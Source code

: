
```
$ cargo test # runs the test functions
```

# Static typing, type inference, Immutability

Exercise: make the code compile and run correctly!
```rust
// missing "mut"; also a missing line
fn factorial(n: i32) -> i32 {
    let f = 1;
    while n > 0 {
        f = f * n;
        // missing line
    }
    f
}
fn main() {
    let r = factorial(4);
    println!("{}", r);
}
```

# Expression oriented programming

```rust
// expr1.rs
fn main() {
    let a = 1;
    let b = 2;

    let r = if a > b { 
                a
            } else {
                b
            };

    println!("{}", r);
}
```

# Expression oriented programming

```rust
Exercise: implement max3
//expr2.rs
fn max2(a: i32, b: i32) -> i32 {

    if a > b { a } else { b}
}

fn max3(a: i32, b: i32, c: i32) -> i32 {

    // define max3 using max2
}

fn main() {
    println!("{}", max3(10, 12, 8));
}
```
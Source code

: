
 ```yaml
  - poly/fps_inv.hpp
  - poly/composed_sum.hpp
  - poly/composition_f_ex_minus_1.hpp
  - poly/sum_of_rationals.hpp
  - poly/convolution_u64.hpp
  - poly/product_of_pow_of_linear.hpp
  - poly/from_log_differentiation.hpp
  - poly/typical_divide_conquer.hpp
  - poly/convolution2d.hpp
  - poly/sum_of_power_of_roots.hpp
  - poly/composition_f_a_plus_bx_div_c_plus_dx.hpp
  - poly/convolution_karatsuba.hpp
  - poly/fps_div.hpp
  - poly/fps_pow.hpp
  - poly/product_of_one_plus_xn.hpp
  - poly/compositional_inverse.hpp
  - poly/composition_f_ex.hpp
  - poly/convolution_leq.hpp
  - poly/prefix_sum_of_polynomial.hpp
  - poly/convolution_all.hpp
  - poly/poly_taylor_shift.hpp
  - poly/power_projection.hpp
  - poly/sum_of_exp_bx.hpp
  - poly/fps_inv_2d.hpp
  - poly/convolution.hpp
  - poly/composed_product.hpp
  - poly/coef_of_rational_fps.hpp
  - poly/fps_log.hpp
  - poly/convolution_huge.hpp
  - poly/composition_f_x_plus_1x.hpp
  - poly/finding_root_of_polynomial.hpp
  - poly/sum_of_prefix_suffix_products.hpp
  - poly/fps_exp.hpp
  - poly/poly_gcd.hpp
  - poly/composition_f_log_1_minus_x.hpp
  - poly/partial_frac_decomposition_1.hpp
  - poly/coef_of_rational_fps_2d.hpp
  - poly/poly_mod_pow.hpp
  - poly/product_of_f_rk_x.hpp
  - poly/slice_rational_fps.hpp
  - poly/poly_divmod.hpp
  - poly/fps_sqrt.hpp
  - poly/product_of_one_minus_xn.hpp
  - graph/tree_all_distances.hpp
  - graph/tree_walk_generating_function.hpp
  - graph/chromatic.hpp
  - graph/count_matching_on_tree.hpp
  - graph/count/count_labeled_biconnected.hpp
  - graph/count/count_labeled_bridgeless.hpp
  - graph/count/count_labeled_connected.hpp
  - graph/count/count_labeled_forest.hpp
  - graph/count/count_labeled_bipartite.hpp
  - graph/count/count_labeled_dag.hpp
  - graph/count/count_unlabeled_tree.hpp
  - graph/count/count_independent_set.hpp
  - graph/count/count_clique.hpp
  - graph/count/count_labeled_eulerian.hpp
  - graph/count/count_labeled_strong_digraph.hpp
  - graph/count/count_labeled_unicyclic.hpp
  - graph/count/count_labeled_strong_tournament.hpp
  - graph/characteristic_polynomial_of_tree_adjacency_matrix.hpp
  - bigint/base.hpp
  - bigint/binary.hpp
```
────────────────────
-- The task --
With "factorial" as the word to match, copy each line of the records that has it.

-- Task solution --
fn factorial(n: i32) -> i32 {
    let r = factorial(4);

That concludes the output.